# MySQL HELP :(



## Mark7805 (Dec 2, 2017)

Hey all!

So I'm working on an assignment and I'm getting an error when I try and load my .SQL file.

https://pastebin.com/4GajJ9MT  <--- here is my code blocks

I get the error l_id doesn't exist when I have it in the limo table.
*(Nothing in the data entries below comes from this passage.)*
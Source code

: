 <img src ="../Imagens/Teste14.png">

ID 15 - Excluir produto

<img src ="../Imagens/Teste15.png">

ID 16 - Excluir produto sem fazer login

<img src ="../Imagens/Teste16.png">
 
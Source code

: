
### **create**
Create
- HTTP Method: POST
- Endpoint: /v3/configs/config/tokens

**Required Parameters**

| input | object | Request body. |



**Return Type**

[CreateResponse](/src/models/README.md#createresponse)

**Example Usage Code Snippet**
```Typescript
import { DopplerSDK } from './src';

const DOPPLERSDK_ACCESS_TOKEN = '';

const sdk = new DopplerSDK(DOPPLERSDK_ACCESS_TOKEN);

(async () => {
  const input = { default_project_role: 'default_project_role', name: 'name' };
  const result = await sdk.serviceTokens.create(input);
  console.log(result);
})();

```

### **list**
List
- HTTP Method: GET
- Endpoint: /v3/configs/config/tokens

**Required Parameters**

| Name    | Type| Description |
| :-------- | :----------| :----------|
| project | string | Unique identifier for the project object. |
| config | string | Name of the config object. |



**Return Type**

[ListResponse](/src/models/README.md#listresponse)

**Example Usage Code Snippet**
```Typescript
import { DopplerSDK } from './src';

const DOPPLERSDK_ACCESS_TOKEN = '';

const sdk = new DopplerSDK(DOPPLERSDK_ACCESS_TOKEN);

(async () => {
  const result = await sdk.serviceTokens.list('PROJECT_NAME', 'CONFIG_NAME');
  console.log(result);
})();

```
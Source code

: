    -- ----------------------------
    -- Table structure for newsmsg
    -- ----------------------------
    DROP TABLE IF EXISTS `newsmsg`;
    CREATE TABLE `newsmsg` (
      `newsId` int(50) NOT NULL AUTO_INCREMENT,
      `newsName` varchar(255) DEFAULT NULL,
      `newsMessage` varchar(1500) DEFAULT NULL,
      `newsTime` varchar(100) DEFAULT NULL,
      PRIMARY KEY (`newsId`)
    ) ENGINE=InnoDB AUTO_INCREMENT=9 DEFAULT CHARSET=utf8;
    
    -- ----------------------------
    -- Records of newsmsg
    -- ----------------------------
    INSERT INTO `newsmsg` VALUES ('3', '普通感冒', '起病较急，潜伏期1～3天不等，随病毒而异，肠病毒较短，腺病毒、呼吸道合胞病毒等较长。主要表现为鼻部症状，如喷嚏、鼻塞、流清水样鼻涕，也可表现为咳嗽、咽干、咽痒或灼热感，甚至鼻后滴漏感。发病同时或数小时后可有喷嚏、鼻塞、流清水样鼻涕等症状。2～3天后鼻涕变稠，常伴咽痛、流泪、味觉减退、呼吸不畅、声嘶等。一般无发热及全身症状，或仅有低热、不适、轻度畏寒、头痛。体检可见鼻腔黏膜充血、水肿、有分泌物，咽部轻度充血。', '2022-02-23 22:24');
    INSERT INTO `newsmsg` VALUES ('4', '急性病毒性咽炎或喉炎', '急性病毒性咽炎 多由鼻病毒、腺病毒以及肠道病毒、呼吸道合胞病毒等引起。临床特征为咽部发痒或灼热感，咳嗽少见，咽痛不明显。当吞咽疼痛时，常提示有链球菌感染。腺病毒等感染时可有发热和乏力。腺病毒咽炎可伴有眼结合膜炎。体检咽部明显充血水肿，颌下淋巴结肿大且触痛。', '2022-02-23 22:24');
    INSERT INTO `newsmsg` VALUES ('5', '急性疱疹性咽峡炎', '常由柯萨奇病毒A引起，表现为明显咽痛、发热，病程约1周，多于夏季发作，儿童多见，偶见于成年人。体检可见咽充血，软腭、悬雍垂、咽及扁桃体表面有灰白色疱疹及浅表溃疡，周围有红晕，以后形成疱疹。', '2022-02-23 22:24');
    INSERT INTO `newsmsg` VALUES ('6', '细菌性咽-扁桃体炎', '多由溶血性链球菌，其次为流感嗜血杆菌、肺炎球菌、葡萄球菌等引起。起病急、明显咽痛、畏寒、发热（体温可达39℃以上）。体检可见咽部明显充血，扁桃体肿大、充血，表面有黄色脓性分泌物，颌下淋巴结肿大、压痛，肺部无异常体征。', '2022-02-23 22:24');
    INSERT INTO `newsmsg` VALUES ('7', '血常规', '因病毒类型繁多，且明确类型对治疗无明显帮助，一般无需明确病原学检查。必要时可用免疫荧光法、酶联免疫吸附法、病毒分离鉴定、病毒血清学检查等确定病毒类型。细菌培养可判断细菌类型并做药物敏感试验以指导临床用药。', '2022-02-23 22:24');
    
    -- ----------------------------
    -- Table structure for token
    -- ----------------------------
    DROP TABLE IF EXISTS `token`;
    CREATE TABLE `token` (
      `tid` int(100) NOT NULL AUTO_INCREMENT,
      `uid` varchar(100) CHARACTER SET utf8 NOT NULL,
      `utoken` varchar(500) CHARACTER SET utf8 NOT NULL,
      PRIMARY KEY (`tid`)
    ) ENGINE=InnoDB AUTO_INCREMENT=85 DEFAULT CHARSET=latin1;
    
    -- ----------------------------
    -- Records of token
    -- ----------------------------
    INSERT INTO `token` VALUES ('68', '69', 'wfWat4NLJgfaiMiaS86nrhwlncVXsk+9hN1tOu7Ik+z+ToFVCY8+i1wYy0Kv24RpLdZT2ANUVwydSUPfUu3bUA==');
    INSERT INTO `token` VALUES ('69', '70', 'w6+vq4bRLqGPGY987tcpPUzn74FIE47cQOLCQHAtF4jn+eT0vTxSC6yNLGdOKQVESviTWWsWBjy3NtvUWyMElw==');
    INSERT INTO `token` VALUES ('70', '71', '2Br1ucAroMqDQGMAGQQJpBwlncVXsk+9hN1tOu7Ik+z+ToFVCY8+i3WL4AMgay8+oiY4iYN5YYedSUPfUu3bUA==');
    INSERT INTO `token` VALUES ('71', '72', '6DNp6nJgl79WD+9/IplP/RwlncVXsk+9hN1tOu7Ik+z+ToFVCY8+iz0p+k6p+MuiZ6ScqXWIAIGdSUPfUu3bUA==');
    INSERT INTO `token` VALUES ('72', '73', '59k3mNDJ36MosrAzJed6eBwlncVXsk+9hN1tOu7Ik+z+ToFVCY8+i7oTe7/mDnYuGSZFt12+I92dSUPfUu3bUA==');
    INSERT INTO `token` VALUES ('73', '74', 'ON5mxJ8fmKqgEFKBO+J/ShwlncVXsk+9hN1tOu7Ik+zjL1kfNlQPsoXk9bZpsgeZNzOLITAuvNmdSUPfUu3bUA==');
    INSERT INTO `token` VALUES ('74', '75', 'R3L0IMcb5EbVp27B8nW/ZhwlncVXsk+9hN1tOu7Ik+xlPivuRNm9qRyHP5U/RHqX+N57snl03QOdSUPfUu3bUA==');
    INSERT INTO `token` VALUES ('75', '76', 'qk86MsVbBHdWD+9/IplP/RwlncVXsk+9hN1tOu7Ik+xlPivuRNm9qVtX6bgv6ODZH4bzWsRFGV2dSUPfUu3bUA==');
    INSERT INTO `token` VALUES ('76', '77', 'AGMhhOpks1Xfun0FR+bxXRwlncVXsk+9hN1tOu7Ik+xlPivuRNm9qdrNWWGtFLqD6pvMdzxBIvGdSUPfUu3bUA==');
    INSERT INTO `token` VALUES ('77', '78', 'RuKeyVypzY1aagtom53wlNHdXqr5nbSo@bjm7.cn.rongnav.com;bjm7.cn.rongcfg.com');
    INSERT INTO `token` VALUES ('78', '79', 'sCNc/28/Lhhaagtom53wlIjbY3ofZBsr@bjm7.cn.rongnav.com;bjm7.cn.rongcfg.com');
I'm a real scrub when it comes to this. Please help me **

*Edit:* Fixed qualify and rental up a little by adding q_ to the foreign keys and r_ to the rental foreign keys. Now I'm getting error "Cannot add foreign key constraint"  regarding the rental table create.


----------



## phanbuey (Dec 2, 2017)

the constraint command syntax looks weird to me... (I work mostly with T-SQL but with a google this is what came up for mySQL):

CREATE TABLE Persons (
    ID int NOT NULL,
    LastName varchar(255) NOT NULL,
    FirstName varchar(255),
    Age int,
    PRIMARY KEY (ID)
);

also I usually don't declare width on PKs just leave is as int


----------



## Mindweaver (Dec 2, 2017)

phanbuey said:


> the constraint command syntax looks weird to me... (I work mostly with T-SQL but with a google this is what came up for mySQL):
> 
> CREATE TABLE Persons (
> ID int NOT NULL,
> ...



Yea, I never declare width on PKs or int's in general as well. The biggest issue I seen was not setting the pk to NOT NULL, but I see you fixed that for him in your code.

I would write it like this if I wanted to use the constraint. I would add the constraint after the PK.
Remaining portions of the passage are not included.